The expert commitee that worked on JSR-204 dealt with all these questions and many more (I'm sure) . After deliberating as well as experimenting with how the changes would affect code, they came up with the following solution.
The primitive char was left unchanged. It is still 16 bits and no other type has been added to the Java language to support the supplementary range of unicode characters.
Low level API's, such as static methods of the Character class, accepted the char primitive type before support for supplementary characters was provided in Java. However, since Java 5.0, methods such as isLetter(...) of the Character class provide an overloaded method that accepts an int representing the code point, along with the earlier method that accepted a char.
High level API's will continue to work "as is" for most developers. They represent character sequences as UTF-16 sequences. Some methods in String and StringBuffer now have parrallel methods to work with code points. Some such methods are codePointAt(...) , codePointBefore(...), and codePointCount(). For example the codePointCount() method returns the number of code points in a String, which may not be the same as the number of characters in the String, if some characters are from the supplementary range and are represented as surrogate pairs.

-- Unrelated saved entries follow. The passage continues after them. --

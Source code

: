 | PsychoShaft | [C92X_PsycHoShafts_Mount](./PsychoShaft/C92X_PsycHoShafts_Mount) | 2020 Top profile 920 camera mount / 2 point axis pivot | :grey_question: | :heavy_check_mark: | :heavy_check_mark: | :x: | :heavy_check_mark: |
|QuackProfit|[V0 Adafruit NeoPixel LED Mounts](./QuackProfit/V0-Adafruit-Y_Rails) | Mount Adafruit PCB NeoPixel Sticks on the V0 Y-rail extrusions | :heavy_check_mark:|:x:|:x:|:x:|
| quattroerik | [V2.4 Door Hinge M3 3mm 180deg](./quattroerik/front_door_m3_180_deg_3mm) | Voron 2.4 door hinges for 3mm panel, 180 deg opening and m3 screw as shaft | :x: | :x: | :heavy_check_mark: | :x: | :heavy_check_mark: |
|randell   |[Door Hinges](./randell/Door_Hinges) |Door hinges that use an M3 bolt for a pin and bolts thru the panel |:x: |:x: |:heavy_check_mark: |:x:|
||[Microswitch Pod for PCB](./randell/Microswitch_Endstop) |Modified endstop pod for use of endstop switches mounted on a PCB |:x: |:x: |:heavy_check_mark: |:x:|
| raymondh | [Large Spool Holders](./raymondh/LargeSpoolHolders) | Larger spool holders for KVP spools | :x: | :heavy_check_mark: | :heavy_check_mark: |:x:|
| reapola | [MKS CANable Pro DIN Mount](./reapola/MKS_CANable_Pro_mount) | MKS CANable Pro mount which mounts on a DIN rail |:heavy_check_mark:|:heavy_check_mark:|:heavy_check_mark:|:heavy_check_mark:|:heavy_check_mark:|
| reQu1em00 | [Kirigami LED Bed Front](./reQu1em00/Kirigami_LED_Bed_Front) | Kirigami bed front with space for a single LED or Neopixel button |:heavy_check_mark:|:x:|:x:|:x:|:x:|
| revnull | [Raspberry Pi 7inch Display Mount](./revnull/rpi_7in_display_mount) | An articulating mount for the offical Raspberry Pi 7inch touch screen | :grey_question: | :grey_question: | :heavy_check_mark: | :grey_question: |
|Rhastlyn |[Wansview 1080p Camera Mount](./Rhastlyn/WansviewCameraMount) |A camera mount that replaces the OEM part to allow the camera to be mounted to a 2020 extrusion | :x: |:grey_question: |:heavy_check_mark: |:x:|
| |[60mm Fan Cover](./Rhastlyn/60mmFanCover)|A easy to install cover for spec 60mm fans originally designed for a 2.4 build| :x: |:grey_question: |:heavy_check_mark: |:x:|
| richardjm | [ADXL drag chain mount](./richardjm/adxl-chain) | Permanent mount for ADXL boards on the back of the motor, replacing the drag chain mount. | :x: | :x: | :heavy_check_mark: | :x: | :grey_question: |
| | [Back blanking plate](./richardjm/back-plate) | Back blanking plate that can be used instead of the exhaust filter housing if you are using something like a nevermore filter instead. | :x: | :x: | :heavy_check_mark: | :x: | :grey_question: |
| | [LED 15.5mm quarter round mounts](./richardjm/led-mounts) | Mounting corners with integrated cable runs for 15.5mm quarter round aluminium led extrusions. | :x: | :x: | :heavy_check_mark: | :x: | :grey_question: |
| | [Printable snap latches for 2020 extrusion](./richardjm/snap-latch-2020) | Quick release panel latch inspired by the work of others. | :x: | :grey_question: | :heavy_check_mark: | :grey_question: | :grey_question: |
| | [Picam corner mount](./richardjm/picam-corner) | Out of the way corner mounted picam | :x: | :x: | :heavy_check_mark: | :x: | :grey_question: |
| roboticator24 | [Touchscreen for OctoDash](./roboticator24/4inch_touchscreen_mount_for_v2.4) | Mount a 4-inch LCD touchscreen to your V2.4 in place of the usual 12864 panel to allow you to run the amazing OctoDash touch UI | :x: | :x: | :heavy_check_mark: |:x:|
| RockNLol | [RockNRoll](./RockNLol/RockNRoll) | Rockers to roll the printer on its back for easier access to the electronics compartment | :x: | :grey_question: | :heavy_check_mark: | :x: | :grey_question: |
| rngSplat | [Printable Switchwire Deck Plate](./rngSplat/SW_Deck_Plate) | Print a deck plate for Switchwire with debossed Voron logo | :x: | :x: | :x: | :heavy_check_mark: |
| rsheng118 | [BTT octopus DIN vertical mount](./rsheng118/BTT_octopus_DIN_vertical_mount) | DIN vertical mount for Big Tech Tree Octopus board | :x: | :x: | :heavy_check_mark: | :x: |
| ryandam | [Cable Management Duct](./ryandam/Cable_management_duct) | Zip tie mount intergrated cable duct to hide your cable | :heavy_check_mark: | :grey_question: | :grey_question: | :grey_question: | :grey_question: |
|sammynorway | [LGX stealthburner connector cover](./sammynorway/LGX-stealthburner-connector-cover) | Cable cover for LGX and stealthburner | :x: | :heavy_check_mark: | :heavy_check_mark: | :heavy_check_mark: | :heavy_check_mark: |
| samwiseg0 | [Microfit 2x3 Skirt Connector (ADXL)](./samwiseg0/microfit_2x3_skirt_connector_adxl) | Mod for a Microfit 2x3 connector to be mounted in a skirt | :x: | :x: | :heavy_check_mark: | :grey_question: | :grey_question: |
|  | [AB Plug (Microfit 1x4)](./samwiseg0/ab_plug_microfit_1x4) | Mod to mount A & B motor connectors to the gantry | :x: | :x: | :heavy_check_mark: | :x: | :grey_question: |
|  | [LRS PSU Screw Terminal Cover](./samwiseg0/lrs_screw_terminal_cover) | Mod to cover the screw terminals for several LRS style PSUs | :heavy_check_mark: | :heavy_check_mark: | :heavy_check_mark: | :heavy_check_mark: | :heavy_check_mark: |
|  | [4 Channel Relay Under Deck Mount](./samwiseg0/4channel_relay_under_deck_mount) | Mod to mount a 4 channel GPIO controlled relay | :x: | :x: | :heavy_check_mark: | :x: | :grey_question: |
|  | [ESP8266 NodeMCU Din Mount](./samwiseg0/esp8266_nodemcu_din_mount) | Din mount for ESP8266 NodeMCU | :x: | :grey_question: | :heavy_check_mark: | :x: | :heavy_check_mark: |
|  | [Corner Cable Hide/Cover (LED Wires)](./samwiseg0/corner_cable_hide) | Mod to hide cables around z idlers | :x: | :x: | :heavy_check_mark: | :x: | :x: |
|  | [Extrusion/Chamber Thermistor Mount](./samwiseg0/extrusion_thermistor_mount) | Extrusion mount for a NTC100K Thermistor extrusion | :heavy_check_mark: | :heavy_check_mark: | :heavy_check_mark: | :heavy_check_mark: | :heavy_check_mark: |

Identifiers in Java can contain any letter or digit. Many supplementary characters are letters or digits. To allow supplementary characters to be used in identifiers, the Java compiler and other tools were modified to use different API methods (isJavaIdentifierPart(int), isJavaIdentifierStart(int)).
Since we need to support supplementary characters all the way, they also need to be supported in Java source files. I will discuss how to include unicode characters in Java source files and get them to compile using the Java compilers -encode option, in the next blog post.
While I was reading about encoding, I came accross this interesting blog post that describes a situation when an I18N enables Java program ceased to work after the build machine was moved from a Windows box to a Red Hat box. The reason of course was encoding related issues.